Recovered from the Wayback Machine.
John did respond, in his comments, to my query ,in his comments, about Radio and P2P:
I need a real P2P system to pull this off. Something that can go through firewalls and NATs. Unfortunately, most P2P systems are run by people that are only interested in Napster-style file transfer (essentially a file pile). There is more to this: apps and Web Services.
Appreciation for answering, but one request: don’t go there — don’t go with the limitations of P2P as an answer to the question of P2P expectations in Radio. I can point out more than one application that uses P2P based technologies and whose focus is not based on file manipulation, starting with a mainstream app John probably knows — Groove.
What does Userland want from P2P? Web services imply a server, which implies a traditional approach to serving application needs. Been there. Done that. Next page, please.

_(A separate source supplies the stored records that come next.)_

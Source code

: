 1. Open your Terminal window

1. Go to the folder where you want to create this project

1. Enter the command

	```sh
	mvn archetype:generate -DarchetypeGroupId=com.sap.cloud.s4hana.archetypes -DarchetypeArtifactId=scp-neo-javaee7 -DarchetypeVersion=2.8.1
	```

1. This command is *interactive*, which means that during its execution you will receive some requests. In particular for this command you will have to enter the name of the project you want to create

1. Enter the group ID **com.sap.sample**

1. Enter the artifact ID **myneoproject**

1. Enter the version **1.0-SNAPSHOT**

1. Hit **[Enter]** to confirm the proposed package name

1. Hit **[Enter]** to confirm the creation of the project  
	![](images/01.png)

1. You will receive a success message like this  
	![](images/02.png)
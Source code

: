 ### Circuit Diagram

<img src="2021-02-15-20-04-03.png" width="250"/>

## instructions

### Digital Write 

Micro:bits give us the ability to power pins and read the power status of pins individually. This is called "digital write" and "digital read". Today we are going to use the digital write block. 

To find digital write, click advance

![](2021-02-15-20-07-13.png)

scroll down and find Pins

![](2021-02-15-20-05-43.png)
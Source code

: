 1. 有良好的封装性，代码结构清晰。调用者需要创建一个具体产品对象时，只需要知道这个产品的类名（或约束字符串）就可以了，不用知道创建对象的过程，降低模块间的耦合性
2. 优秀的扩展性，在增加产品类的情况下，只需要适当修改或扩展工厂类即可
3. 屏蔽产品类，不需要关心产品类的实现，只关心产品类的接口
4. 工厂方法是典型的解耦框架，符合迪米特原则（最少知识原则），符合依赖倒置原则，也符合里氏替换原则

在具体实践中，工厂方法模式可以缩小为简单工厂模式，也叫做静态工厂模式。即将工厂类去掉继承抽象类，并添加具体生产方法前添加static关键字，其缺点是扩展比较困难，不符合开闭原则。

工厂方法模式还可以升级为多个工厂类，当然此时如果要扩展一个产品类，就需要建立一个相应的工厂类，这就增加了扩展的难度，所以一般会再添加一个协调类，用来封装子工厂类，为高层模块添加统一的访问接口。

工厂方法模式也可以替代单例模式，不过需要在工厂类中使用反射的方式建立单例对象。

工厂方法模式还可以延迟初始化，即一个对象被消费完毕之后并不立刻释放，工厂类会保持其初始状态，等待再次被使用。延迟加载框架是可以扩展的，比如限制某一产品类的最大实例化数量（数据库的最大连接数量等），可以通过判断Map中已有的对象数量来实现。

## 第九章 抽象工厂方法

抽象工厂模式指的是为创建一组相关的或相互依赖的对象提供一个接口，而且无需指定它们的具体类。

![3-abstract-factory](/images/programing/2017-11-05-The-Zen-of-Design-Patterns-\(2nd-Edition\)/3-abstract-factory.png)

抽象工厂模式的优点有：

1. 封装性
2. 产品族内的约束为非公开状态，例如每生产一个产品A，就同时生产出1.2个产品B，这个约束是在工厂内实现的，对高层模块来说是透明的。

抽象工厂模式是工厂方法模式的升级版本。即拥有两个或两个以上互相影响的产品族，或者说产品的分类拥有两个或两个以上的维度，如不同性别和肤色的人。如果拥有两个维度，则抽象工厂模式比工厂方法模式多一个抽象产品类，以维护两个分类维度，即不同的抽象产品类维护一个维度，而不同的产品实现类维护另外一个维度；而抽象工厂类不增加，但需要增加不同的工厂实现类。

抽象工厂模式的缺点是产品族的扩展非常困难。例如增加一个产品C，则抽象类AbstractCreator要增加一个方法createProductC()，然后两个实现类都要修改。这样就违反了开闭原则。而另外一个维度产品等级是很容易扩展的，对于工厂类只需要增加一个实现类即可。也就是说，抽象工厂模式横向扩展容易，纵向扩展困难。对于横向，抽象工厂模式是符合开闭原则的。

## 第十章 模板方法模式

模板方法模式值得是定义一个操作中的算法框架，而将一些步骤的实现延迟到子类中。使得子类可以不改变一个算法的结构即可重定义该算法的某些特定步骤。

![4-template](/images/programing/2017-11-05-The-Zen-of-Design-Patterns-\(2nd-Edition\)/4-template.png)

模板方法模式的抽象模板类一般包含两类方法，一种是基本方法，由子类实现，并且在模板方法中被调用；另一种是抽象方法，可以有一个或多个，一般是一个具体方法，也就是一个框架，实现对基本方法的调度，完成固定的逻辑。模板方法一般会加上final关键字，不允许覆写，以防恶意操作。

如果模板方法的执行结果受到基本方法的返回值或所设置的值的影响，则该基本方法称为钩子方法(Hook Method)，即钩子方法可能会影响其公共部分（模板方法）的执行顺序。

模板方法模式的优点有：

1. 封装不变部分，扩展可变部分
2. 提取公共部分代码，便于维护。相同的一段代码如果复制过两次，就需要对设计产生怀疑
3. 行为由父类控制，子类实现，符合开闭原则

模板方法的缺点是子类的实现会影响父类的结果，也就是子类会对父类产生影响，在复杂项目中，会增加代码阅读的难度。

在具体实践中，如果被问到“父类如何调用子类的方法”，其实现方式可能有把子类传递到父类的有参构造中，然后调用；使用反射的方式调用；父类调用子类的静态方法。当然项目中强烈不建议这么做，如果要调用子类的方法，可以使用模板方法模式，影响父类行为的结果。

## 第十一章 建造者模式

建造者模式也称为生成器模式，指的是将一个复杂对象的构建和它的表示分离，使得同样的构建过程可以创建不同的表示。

If you’re talking publish and subscribe, now we know we’ve been there and done that. Can anyone say “channels”? The technology is neat and seems to be coming into its own — again — but how P2P is this? Isn’t this dependent on a Radio cloud handling the intermittant connectivities of the individual Radio installations? Just as Groove does within its cloud?
Really, with clouds like these, I’ll never have iron-poor blood, will I?
The technology is neat and important and a real step in the right direction, but I don’t think this is what John was talking about. Or is it?
What do you need from a real P2P System, John? If you articulate this, you might find there are people out there with an answer. But we can’t take a shot if you don’t ask the question. Given the right information, we’d enjoy the opportunity, you’d enjoy the opportunity, we’d all learn from the experience, and we’d all have fun.
And we might even come up with some interesting ideas in the process.